• PROBLEM TO SOLVE: Produce all the records again exactly as they stand.

(Items from a data source)
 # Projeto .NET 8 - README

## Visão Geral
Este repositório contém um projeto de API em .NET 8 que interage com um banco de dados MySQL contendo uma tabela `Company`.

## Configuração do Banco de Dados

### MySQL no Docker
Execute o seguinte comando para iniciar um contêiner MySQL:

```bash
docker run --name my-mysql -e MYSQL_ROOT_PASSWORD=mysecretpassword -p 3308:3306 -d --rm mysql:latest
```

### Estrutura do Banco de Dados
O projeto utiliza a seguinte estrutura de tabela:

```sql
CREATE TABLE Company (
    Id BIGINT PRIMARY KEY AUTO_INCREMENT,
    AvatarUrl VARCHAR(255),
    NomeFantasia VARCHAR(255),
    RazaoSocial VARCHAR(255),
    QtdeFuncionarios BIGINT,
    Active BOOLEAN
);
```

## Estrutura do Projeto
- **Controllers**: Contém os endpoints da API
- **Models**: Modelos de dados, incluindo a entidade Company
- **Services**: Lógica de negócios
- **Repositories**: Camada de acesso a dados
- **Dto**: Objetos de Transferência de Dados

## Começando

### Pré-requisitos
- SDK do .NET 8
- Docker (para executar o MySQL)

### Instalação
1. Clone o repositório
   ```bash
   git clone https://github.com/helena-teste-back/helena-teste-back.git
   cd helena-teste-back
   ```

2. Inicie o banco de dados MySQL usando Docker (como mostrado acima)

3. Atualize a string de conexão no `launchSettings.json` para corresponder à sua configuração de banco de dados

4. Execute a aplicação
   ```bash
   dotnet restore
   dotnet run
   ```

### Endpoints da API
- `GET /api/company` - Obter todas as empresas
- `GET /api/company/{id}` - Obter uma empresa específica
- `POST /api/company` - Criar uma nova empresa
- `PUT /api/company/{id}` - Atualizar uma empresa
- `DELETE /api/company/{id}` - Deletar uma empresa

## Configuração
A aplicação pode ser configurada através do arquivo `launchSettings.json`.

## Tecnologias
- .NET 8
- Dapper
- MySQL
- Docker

• OUTPUT BELOW:
 # Projeto .NET 8 - README

## Visão Geral
Este repositório contém um projeto de API em .NET 8 que interage com um banco de dados MySQL contendo uma tabela `Company`.

## Configuração do Banco de Dados

### MySQL no Docker
Execute o seguinte comando para iniciar um contêiner MySQL:

```bash
docker run --name my-mysql -e MYSQL_ROOT_PASSWORD=mysecretpassword -p 3308:3306 -d --rm mysql:latest
```

### Estrutura do Banco de Dados
O projeto utiliza a seguinte estrutura de tabela:

```sql
CREATE TABLE Company (
    Id BIGINT PRIMARY KEY AUTO_INCREMENT,
    AvatarUrl VARCHAR(255),
    NomeFantasia VARCHAR(255),
    RazaoSocial VARCHAR(255),
    QtdeFuncionarios BIGINT,
    Active BOOLEAN
);
```

## Estrutura do Projeto
- **Controllers**: Contém os endpoints da API
- **Models**: Modelos de dados, incluindo a entidade Company
- **Services**: Lógica de negócios
- **Repositories**: Camada de acesso a dados
- **Dto**: Objetos de Transferência de Dados

## Começando

### Pré-requisitos
- SDK do .NET 8
- Docker (para executar o MySQL)

### Instalação
1. Clone o repositório
   ```bash
   git clone https://github.com/helena-teste-back/helena-teste-back.git
   cd helena-teste-back
   ```

2. Inicie o banco de dados MySQL usando Docker (como mostrado acima)

3. Atualize a string de conexão no `launchSettings.json` para corresponder à sua configuração de banco de dados

4. Execute a aplicação
   ```bash
   dotnet restore
   dotnet run
   ```

### Endpoints da API
- `GET /api/company` - Obter todas as empresas
- `GET /api/company/{id}` - Obter uma empresa específica
- `POST /api/company` - Criar uma nova empresa
- `PUT /api/company/{id}` - Atualizar uma empresa
- `DELETE /api/company/{id}` - Deletar uma empresa

## Configuração
A aplicação pode ser configurada através do arquivo `launchSettings.json`.

## Tecnologias
- .NET 8
- Dapper
- MySQL
- Docker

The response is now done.